Your goal:
Starting at the line holding "The combinatorial properties" and finishing at the line holding "A comparação entre", transcribe the material exactly, keeping both ends but no pictures.

== Segment start ==

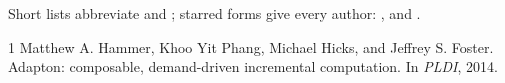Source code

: \documentclass{article}
\begin{document}
Short lists abbreviate \citet{hammer14} and \citep{hammer14}; starred
forms give every author: \citet*{hammer14}, \citep*{hammer14} and
\citeauthor*{hammer14}.

\begin{thebibliography}{1}
  Matthew A. Hammer, Khoo Yit Phang, Michael Hicks, and Jeffrey S. Foster.
  Adapton: composable, demand-driven incremental computation. In \emph{PLDI},
  2014.
\end{thebibliography}
\end{document}
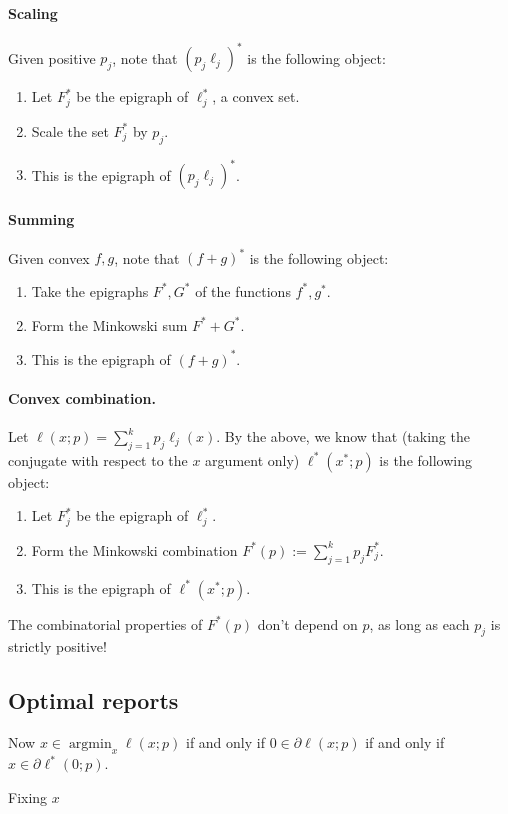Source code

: \documentclass[12pt]{article}
\DeclareMathOperator*{\argmin}{\textrm{argmin}}
\begin{document}
\paragraph{Scaling}
Given positive $p_j$, note that $(p_j \ell_j)^*$ is the following object:
\begin{enumerate}
  \item Let $F_j^*$ be the epigraph of $\ell_j^*$, a convex set.
  \item Scale the set $F_j^*$ by $p_j$.
  \item This is the epigraph of $(p_j \ell_j)^*$.
\end{enumerate}

\paragraph{Summing}
Given convex $f,g$, note that $(f+g)^*$ is the following object:
\begin{enumerate}
  \item Take the epigraphs $F^*,G^*$ of the functions $f^*,g^*$.
  \item Form the Minkowski sum $F^* + G^*$.
  \item This is the epigraph of $(f+g)^*$.
\end{enumerate}

\paragraph{Convex combination.}
Let $\ell(x;p) = \sum_{j=1}^k p_j \ell_j(x)$.
By the above, we know that (taking the conjugate with respect to the $x$ argument only) $\ell^*(x^*;p)$ is the following object:
\begin{enumerate}
  \item Let $F_j^*$ be the epigraph of $\ell_j^*$.
  \item Form the Minkowski combination $F^*(p) := \sum_{j=1}^k p_j F_j^*$.
  \item This is the epigraph of $\ell^*(x^*;p)$.
\end{enumerate}
The combinatorial properties of $F^*(p)$ don't depend on $p$, as long as each $p_j$ is strictly positive!



\subsection{Optimal reports}
Now $x \in \argmin_x \ell(x;p)$ if and only if $0 \in \partial \ell(x;p)$ if and only if $x \in \partial \ell^*(0 ; p)$.

Fixing $x$
\end{document}
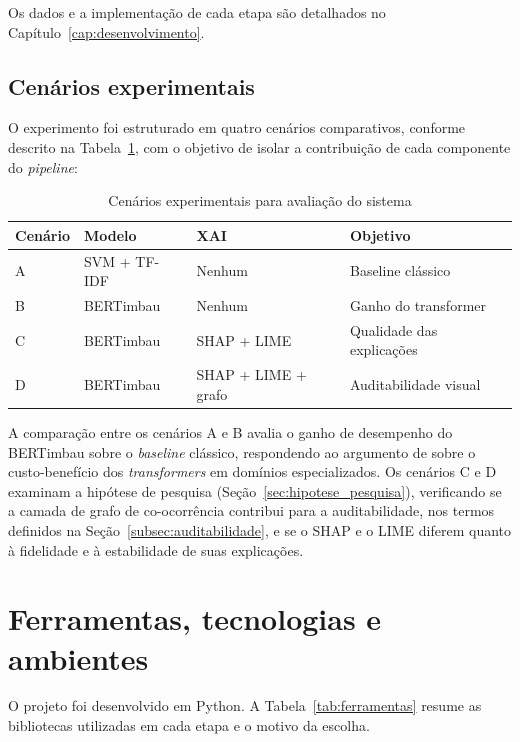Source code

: \documentclass[
    12pt,                %
    openright,           %
    oneside,             %
    a4paper,             %
    english,             %
    brazil               %
]{abntex2}
\let\legendoriginal\legend
\renewcommand{\legend}[1]{\legendoriginal{\small #1}}
\begin{document}
Os dados e a implementação de cada etapa são detalhados no Capítulo~\ref{cap:desenvolvimento}.

\subsection{Cenários experimentais}
\label{subsec:experimentos}

O experimento foi estruturado em quatro cenários comparativos, conforme descrito na Tabela~\ref{tab:cenarios}, com o objetivo de isolar a contribuição de cada componente do \textit{pipeline}:

\begin{table}[H]
\centering
\caption{Cenários experimentais para avaliação do sistema}
\label{tab:cenarios}
\begin{tabular}{p{1.5cm} p{3.5cm} p{3.5cm} p{4.5cm}}
\toprule
\textbf{Cenário} & \textbf{Modelo} & \textbf{XAI} & \textbf{Objetivo} \\
\midrule
A & SVM + TF-IDF & Nenhum & Baseline clássico \\
B & BERTimbau & Nenhum & Ganho do transformer \\
C & BERTimbau & SHAP + LIME & Qualidade das explicações \\
D & BERTimbau & SHAP + LIME + grafo & Auditabilidade visual \\
\bottomrule
\end{tabular}
\legend{Fonte: Elaborado pelos autores}
\end{table}

A comparação entre os cenários A e B avalia o ganho de desempenho do BERTimbau sobre o \textit{baseline} clássico, respondendo ao argumento de 
 sobre o custo-benefício dos \textit{transformers} em domínios especializados. Os cenários C e D examinam a hipótese de pesquisa (Seção~\ref{sec:hipotese_pesquisa}), verificando se a camada de grafo de co-ocorrência contribui para a auditabilidade, nos termos definidos na Seção~\ref{subsec:auditabilidade}, e se o SHAP e o LIME diferem quanto à fidelidade e à estabilidade de suas explicações.

\section{Ferramentas, tecnologias e ambientes}
\label{sec:ferramentas}

O projeto foi desenvolvido em Python. A Tabela~\ref{tab:ferramentas} resume as bibliotecas utilizadas em cada etapa e o motivo da escolha.
\end{document}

== Segment end ==

Answer to this task:
The combinatorial properties of $F^*(p)$ don't depend on $p$, as long as each $p_j$ is strictly positive!



\subsection{Optimal reports}
Now $x \in \argmin_x \ell(x;p)$ if and only if $0 \in \partial \ell(x;p)$ if and only if $x \in \partial \ell^*(0 ; p)$.

Fixing $x$
\end{document}
Source code

: \documentclass[
    12pt,                %
    openright,           %
    oneside,             %
    a4paper,             %
    english,             %
    brazil               %
]{abntex2}
\let\legendoriginal\legend
\renewcommand{\legend}[1]{\legendoriginal{\small #1}}
\begin{document}
Os dados e a implementação de cada etapa são detalhados no Capítulo~\ref{cap:desenvolvimento}.

\subsection{Cenários experimentais}
\label{subsec:experimentos}

O experimento foi estruturado em quatro cenários comparativos, conforme descrito na Tabela~\ref{tab:cenarios}, com o objetivo de isolar a contribuição de cada componente do \textit{pipeline}:

\begin{table}[H]
\centering
\caption{Cenários experimentais para avaliação do sistema}
\label{tab:cenarios}
\begin{tabular}{p{1.5cm} p{3.5cm} p{3.5cm} p{4.5cm}}
\toprule
\textbf{Cenário} & \textbf{Modelo} & \textbf{XAI} & \textbf{Objetivo} \\
\midrule
A & SVM + TF-IDF & Nenhum & Baseline clássico \\
B & BERTimbau & Nenhum & Ganho do transformer \\
C & BERTimbau & SHAP + LIME & Qualidade das explicações \\
D & BERTimbau & SHAP + LIME + grafo & Auditabilidade visual \\
\bottomrule
\end{tabular}
\legend{Fonte: Elaborado pelos autores}
\end{table}

A comparação entre os cenários A e B avalia o ganho de desempenho do BERTimbau sobre o \textit{baseline} clássico, respondendo ao argumento de 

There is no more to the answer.